The Nationals' name derives from the former Washington baseball team that had the same name (used interchangeably with Senators). Their nickname is "the Nats"—a shortened version that was also used by the old D.C. teams.
An expansion franchise, the club was founded in 1969 as the Montreal Expos, the first major league team in Canada. They were based in Montreal, Quebec, and played their home games at Jarry Park Stadium and later in Olympic Stadium. In 1981, the Expos won a division championship, won their first-ever playoff series by defeating the Philadelphia Phillies, 3–2, and advanced to the National League Championship Series, where they would go on to lose to the Los Angeles Dodgers, 3–2, in their only postseason appearance during the strike-shortened season. The Expos had their highest winning percentage in the strike-shortened season of 1994, when the team had the best record in baseball. The team's subsequent shedding of players caused fan interest to drop off.

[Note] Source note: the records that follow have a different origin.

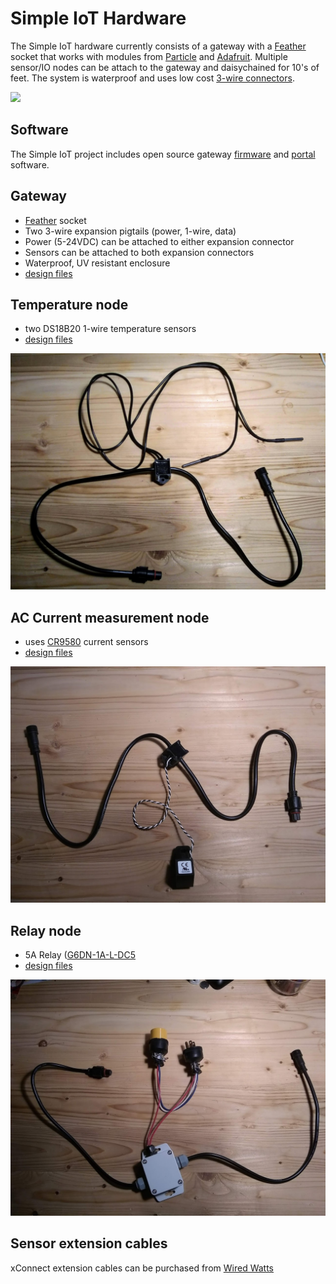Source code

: # Simple IoT Hardware

The Simple IoT hardware currently consists of a gateway with a
[Feather](https://learn.adafruit.com/adafruit-feather/) socket that works with
modules from
[Particle](https://store.particle.io/collections/prototyping-hardware) and
[Adafruit](https://www.adafruit.com/feather). Multiple sensor/IO nodes can be
attach to the gateway and daisychained for 10's of feet. The system is
waterproof and uses low cost
[3-wire connectors](https://www.wiredwatts.com/3-core-xconnect-connector).

<img src="https://www.wiredwatts.com/img/products/m/pt3c6km3-1_m.jpg" width="100"/>

## Software

The Simple IoT project includes open source gateway
[firmware](https://github.com/simpleiot/firmware/tree/master/siot-fw) and
[portal](https://github.com/simpleiot/simpleiot) software.

## Gateway

- [Feather](https://learn.adafruit.com/adafruit-feather/) socket
- Two 3-wire expansion pigtails (power, 1-wire, data)
- Power (5-24VDC) can be attached to either expansion connector
- Sensors can be attached to both expansion connectors
- Waterproof, UV resistant enclosure
- [design files](https://github.com/simpleiot/hardware/tree/master/siot-gateway-particle)

## Temperature node

- two DS18B20 1-wire temperature sensors
- [design files](https://github.com/simpleiot/hardware/tree/master/siot-node-temp)

![temp node](docs/node-tmp.jpg)

## AC Current measurement node

- uses [CR9580](https://www.crmagnetics.com/current-sensors/cr9580) current
  sensors
- [design files](https://github.com/simpleiot/hardware/tree/master/siot-node-current-clamp)

![temp node](docs/node-current-sense.jpg)

## Relay node

- 5A Relay
  ([G6DN-1A-L-DC5](https://www.mouser.com/datasheet/2/307/en-g6dn-838135.pdf)
- [design files](https://github.com/simpleiot/hardware/tree/master/siot-node-relay)

![temp node](docs/node-relay.jpg)

## Sensor extension cables

xConnect extension cables can be purchased from
[Wired Watts](https://www.wiredwatts.com/3-core-xconnect-connector)
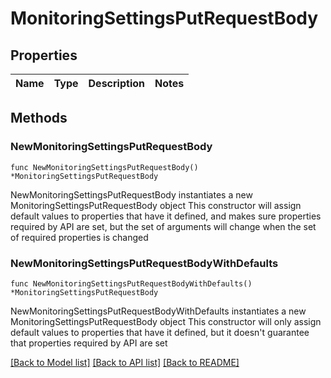 # MonitoringSettingsPutRequestBody

## Properties

Name | Type | Description | Notes
------------ | ------------- | ------------- | -------------

## Methods

### NewMonitoringSettingsPutRequestBody

`func NewMonitoringSettingsPutRequestBody() *MonitoringSettingsPutRequestBody`

NewMonitoringSettingsPutRequestBody instantiates a new MonitoringSettingsPutRequestBody object
This constructor will assign default values to properties that have it defined,
and makes sure properties required by API are set, but the set of arguments
will change when the set of required properties is changed

### NewMonitoringSettingsPutRequestBodyWithDefaults

`func NewMonitoringSettingsPutRequestBodyWithDefaults() *MonitoringSettingsPutRequestBody`

NewMonitoringSettingsPutRequestBodyWithDefaults instantiates a new MonitoringSettingsPutRequestBody object
This constructor will only assign default values to properties that have it defined,
but it doesn't guarantee that properties required by API are set


[[Back to Model list]](../README.md#documentation-for-models) [[Back to API list]](../README.md#documentation-for-api-endpoints) [[Back to README]](../README.md)


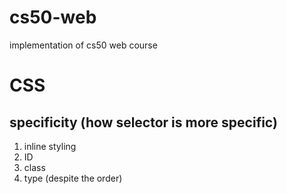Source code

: # cs50-web
implementation of cs50 web course

# CSS
## specificity (how selector is more specific)
1. inline styling
2. ID
3. class
4. type
(despite the order)
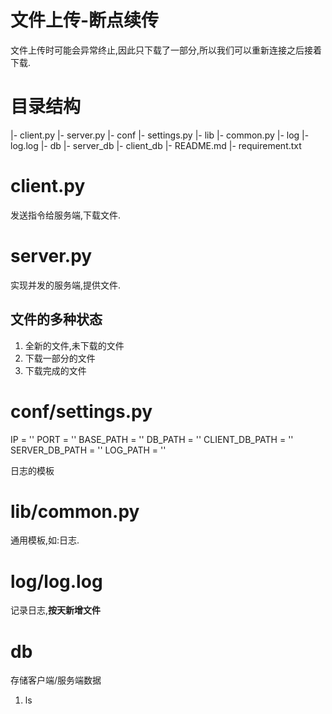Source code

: # 文件上传-断点续传

文件上传时可能会异常终止,因此只下载了一部分,所以我们可以重新连接之后接着下载.

# 目录结构

|- client.py
|- server.py
|- conf
    |- settings.py
|- lib
    |- common.py
|- log
    |- log.log
|- db
    |- server_db
    |- client_db
|- README.md
|- requirement.txt

# client.py

发送指令给服务端,下载文件.

# server.py

实现并发的服务端,提供文件.

## 文件的多种状态

1. 全新的文件,未下载的文件
2. 下载一部分的文件
3. 下载完成的文件

# conf/settings.py

IP = ''
PORT = ''
BASE_PATH = ''
DB_PATH = ''
CLIENT_DB_PATH = ''
SERVER_DB_PATH = ''
LOG_PATH = ''

日志的模板

# lib/common.py

通用模板,如:日志.

# log/log.log

记录日志,**按天新增文件**

# db

存储客户端/服务端数据


1. ls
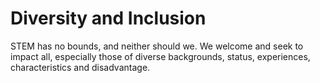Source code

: # Diversity and Inclusion

STEM has no bounds, and neither should we.  We welcome and seek to impact all, especially those of diverse backgrounds, status, experiences, characteristics and disadvantage.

After the 2001 season, MLB considered revoking the team's franchise, along with either the Minnesota Twins or the Tampa Bay Devil Rays. After being purchased by MLB in 2002, the team was moved before the 2005 season to Washington and renamed the Nationals, the first relocation since the second Washington Senators moved to Arlington, Texas, and became the Texas Rangers in 1972.
The Nationals are one of two MLB franchises, and the only one in the National League, that has never played in a World Series (the Seattle Mariners are the other).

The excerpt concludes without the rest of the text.